- Cororooke
- Coordinates: 38°17′14″S 143°31′42″E﻿ / ﻿38.28722°S 143.52833°E
- Country: Australia
- State: Victoria
- LGA: Colac Otway Shire;

Government
- • State electorate: Polwarth;
- • Federal division: Wannon;

Population
- • Total: 358 (2021 census)
- Postcode: 3254

= Cororooke =

Cororooke is a town in Victoria, Australia, situated in the Shire of Colac Otway.

==Community facilities==

The town has a post office and general store.

In July 2011, the Red Rock Regional Theatre and Gallery Inc was established to operate the former church site as a not-for-profit community-run theatre and gallery, with the church developed as a gallery and church hall as a theatre. The organisation also operates a film society with cinema screenings, a community op shop ('The Shop'), and a restaurant (the 'Stage Bistro').

The Cororooke Hall is a public hall in the main street of Cororooke, having been moved to its current site from Old Cororooke on 14 August 1913.

The town has a two-hectare public open space with a playground and barbeque area (the 'Cororooke Open Space'), which was donated to the community by Fonterra in 2013 when the Cororooke Dairy Factory closed.
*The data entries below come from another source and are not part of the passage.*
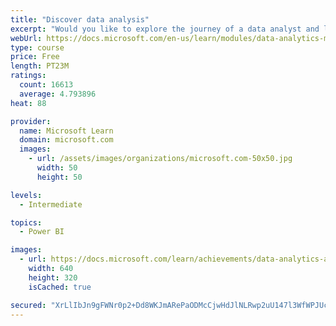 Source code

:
 ```yaml
---
title: "Discover data analysis"
excerpt: "Would you like to explore the journey of a data analyst and learn how a data analyst tells a story with data? In this module, you will explore the different roles in data and learn the different tasks of a data analyst."
webUrl: https://docs.microsoft.com/en-us/learn/modules/data-analytics-microsoft/
type: course
price: Free
length: PT23M
ratings:
  count: 16613
  average: 4.793896
heat: 88

provider:
  name: Microsoft Learn
  domain: microsoft.com
  images:
    - url: /assets/images/organizations/microsoft.com-50x50.jpg
      width: 50
      height: 50

levels:
  - Intermediate

topics:
  - Power BI

images:
  - url: https://docs.microsoft.com/learn/achievements/data-analytics-and-microsoft-social.png
    width: 640
    height: 320
    isCached: true

secured: "XrLlIbJn9gFWNr0p2+Dd8WKJmARePaODMcCjwHdJlNLRwp2uU147l3WfWPJUcgycmcpPV36eUJckqXdviE+7UnuzCCZPIM9CnN+ZfuaigCNoXHOBAcuDI8njb5qobnZelYNAg6K/A9pSFt4rNpkQQ5RGiOvHX7b2XTia7R/U/11oG0IYYxcaa2Tj6f4SmWzkzenlShDVGI1I3SjGhppnI+k42cVqh+hjpeT+WmT5lr6M8yYuRXchSz0bAqjpBYgdBNDWX28E9tKNmOvXZqBt6Rr8Rom7ZMinJ9PcZ7MT3yyExFUocLMW3JHn2uHOEvIrJhj9qzlP4fHxB6arhH4mgviGzFsu/BnrJaILoHLBd+R79bOd3GCRpLFWSBi7M0hMPtk7IPnYcH+scH2W/DHsnBLa3HJbOc+ECD7Rj02xPhbL7gvcSakADQ2dgQN+88pl;HZBrmwT9dC1vCzqxPeNmGw=="
---
```



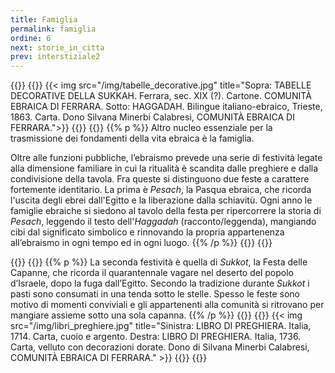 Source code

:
 ```yaml
---
title: Famiglia
permalink: famiglia
ordine: 6
next: storie_in_citta
prev: interstiziale2
---
```

{{<row>}}
{{<column>}}
{{< img src="/img/tabelle_decorative.jpg" title="Sopra: TABELLE DECORATIVE DELLA SUKKAH. Ferrara, sec. XIX (?). Cartone. COMUNITÀ EBRAICA DI FERRARA. Sotto: HAGGADAH. Bilingue italiano-ebraico, Trieste, 1863. Carta. Dono Silvana Minerbi Calabresi, COMUNITÀ EBRAICA DI FERRARA.">}}
{{</column>}}
{{<column>}}
{{% p %}}
Altro nucleo essenziale per la trasmissione dei fondamenti della vita ebraica è la famiglia.

Oltre alle funzioni pubbliche, l’ebraismo prevede una serie di festività legate alla dimensione familiare in cui la ritualità è scandita dalle preghiere e dalla
condivisione della tavola. Fra queste si distinguono due feste a carattere fortemente identitario. La prima è *Pesach*, la Pasqua ebraica, che ricorda l'uscita
degli ebrei dall'Egitto e la liberazione dalla schiavitù. Ogni anno le famiglie ebraiche si siedono al tavolo della festa per ripercorrere la storia di *Pesach*, leggendo il testo dell'*Haggadah* (racconto/leggenda), mangiando cibi dal significato simbolico e rinnovando la propria appartenenza all’ebraismo in ogni tempo
ed in ogni luogo.
{{% /p %}}
{{</column>}}
{{</row>}}


{{<row>}}
{{<column>}}
{{% p %}}
La seconda festività è quella di *Sukkot*, la Festa delle Capanne, che ricorda il quarantennale vagare nel deserto del popolo d’Israele, dopo la fuga dall’Egitto.
Secondo la tradizione durante *Sukkot* i pasti sono consumati in una tenda sotto le stelle. Spesso le feste sono motivo di momenti conviviali e gli appartenenti
alla comunità si ritrovano per mangiare assieme sotto una sola capanna.
{{% /p %}}
{{</column>}}
{{<column>}}
{{< img src="/img/libri_preghiere.jpg" title="Sinistra: LIBRO DI PREGHIERA. Italia, 1714. Carta, cuoio e argento. Destra: LIBRO DI PREGHIERA. Italia, 1736. Carta, velluto con decorazioni dorate. Dono di Silvana Minerbi Calabresi, COMUNITÀ EBRAICA DI FERRARA." >}}
{{</column>}}
{{</row>}} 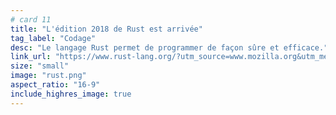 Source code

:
 ```yaml
---
# card 11
title: "L'édition 2018 de Rust est arrivée"
tag_label: "Codage"
desc: "Le langage Rust permet de programmer de façon sûre et efficace."
link_url: "https://www.rust-lang.org/?utm_source=www.mozilla.org&utm_medium=referral&utm_campaign=homepage&utm_content=card"
size: "small"
image: "rust.png"
aspect_ratio: "16-9"
include_highres_image: true
---
```


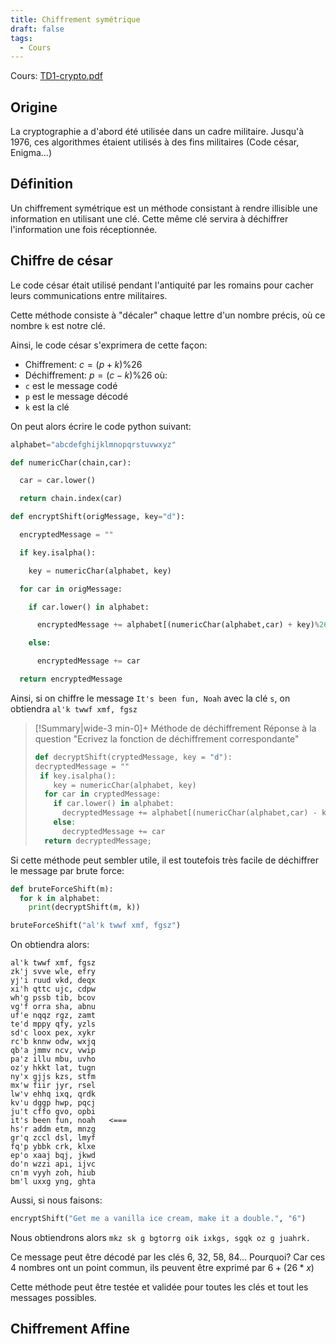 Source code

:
 ```yaml
---
title: Chiffrement symétrique
draft: false
tags:
  - Cours
---
```

Cours: [TD1-crypto.pdf](TD1-crypto.pdf)
## Origine

La cryptographie a d'abord été utilisée dans un cadre militaire. Jusqu'à 1976, ces algorithmes étaient utilisés à des fins militaires (Code césar, Enigma...)

## Définition

Un chiffrement symétrique est un méthode consistant à rendre illisible une information en utilisant une clé. Cette même clé servira à déchiffrer l'information une fois réceptionnée.

## Chiffre de césar

Le code césar était utilisé pendant l'antiquité par les romains pour cacher leurs communications entre militaires.

Cette méthode consiste à "décaler" chaque lettre d'un nombre précis, où ce nombre `k` est notre clé.

Ainsi, le code césar s'exprimera de cette façon:
- Chiffrement: $c = (p + k) \% 26$
- Déchiffrement: $p = (c - k)\%26$
où:
- `c` est le message codé
- `p` est le message décodé
- `k` est la clé

On peut alors écrire le code python suivant:
```py
alphabet="abcdefghijklmnopqrstuvwxyz"

def numericChar(chain,car):

  car = car.lower()

  return chain.index(car)

def encryptShift(origMessage, key="d"):

  encryptedMessage = ""

  if key.isalpha():

    key = numericChar(alphabet, key)

  for car in origMessage:

    if car.lower() in alphabet:

      encryptedMessage += alphabet[(numericChar(alphabet,car) + key)%26]

    else:

      encryptedMessage += car

  return encryptedMessage
```

Ainsi, si on chiffre le message `It's been fun, Noah` avec la clé `s`, on obtiendra `al'k twwf xmf, fgsz`

> [!Summary|wide-3 min-0]+ Méthode de déchiffrement
> Réponse à la question "Ecrivez la fonction de déchiffrement correspondante"
> ```py
> def decryptShift(cryptedMessage, key = "d"):
> decryptedMessage = ""
>  if key.isalpha():
>     key = numericChar(alphabet, key)
>   for car in cryptedMessage:
>     if car.lower() in alphabet:
>       decryptedMessage += alphabet[(numericChar(alphabet,car) - key + 26)%26]
>     else:
>       decryptedMessage += car
>   return decryptedMessage;
> ```


Si cette méthode peut sembler utile, il est toutefois très facile de déchiffrer le message par brute force:

```py
def bruteForceShift(m):
  for k in alphabet:
    print(decryptShift(m, k))

bruteForceShift("al'k twwf xmf, fgsz")
```

On obtiendra alors:
```
al'k twwf xmf, fgsz
zk'j svve wle, efry
yj'i ruud vkd, deqx
xi'h qttc ujc, cdpw
wh'g pssb tib, bcov
vg'f orra sha, abnu
uf'e nqqz rgz, zamt
te'd mppy qfy, yzls
sd'c loox pex, xykr
rc'b knnw odw, wxjq
qb'a jmmv ncv, vwip
pa'z illu mbu, uvho
oz'y hkkt lat, tugn
ny'x gjjs kzs, stfm
mx'w fiir jyr, rsel
lw'v ehhq ixq, qrdk
kv'u dggp hwp, pqcj
ju't cffo gvo, opbi
it's been fun, noah   <===
hs'r addm etm, mnzg
gr'q zccl dsl, lmyf
fq'p ybbk crk, klxe
ep'o xaaj bqj, jkwd
do'n wzzi api, ijvc
cn'm vyyh zoh, hiub
bm'l uxxg yng, ghta
```

Aussi, si nous faisons:
```py
encryptShift("Get me a vanilla ice cream, make it a double.", "6")
```
Nous obtiendrons alors `mkz sk g bgtorrg oik ixkgs, sgqk oz g juahrk.`

Ce message peut être décodé par les clés 6, 32, 58, 84...
Pourquoi? Car ces 4 nombres ont un point commun, ils peuvent être exprimé par $6 + (26*x)$

Cette méthode peut être testée et validée pour toutes les clés et tout les messages possibles.

## Chiffrement Affine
The Cororooke Tennis Club now operates out of the facility.

==History==

The town's major employer, for many years, was the Cororooke Dairy Factory. It was originally established as a second factory for the Colac Dairying Company and operated for over a hundred years, eventually being owned by Bonlac and then finally Fonterra. The factory closed in 2013, with the abandoned factory site described as looking "derelict" in 2017.
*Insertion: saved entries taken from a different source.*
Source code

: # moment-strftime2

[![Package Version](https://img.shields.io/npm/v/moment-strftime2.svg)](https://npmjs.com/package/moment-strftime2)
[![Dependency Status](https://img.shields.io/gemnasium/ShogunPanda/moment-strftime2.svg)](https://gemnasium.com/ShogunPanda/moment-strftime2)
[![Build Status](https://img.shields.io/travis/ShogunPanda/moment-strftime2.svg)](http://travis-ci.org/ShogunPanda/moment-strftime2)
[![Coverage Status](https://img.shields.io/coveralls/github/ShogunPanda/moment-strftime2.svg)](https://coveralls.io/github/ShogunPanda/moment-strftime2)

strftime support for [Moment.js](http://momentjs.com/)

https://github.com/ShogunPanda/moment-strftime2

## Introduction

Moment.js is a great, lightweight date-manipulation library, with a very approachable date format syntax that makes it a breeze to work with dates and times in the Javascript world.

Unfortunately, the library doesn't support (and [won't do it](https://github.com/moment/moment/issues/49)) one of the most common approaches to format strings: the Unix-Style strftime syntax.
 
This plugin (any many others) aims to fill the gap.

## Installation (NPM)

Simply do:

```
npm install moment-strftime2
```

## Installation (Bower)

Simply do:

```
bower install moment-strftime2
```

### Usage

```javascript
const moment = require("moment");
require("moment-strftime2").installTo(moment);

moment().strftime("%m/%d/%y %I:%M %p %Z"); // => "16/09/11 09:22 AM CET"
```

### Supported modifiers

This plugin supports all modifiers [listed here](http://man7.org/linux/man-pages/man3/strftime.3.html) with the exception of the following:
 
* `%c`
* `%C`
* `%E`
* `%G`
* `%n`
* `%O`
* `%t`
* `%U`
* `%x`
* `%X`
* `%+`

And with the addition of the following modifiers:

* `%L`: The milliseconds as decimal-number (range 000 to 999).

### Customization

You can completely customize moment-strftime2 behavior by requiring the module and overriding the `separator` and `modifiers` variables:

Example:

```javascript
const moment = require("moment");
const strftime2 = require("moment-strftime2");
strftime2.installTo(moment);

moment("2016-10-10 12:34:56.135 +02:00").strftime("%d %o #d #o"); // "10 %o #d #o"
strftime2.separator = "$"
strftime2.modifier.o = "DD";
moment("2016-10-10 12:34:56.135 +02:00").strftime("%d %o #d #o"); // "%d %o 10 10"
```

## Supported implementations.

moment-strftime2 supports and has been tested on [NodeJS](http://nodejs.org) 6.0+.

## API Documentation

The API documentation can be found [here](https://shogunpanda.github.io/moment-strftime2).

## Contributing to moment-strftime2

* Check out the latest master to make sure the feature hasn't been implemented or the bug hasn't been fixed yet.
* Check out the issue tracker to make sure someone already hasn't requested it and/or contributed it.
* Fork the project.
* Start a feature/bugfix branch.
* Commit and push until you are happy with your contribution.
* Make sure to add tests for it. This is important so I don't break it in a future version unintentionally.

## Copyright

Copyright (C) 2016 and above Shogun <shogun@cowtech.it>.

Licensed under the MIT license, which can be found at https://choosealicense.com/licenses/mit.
Cororooke State School opened in 1887 or 1888 and closed in 1953 with the establishment of the Alvie Consolidated School at Alvie.

Cororooke Post Office opened on 14 February 1887 and became a licensed post office on 9 September 1993. A second postal receiving office briefly operated at Cororooke South from 16 May 1904 until 1 May 1905.

St David's Presbyterian Church was built in 1903, closed at an unknown date, and was sold by the church around 2011.

Corooroke had a railway station on the Alvie branch line from 1923 to 1954.

==Demographics==
As of the 2021 Australian census, 358 people resided in Cororooke, up from 310 in the . The median age of persons in Cororooke was 46 years. There were fewer males than females, with 49.9% of the population male and 50.1% female. The average household size was 2.6 people per household.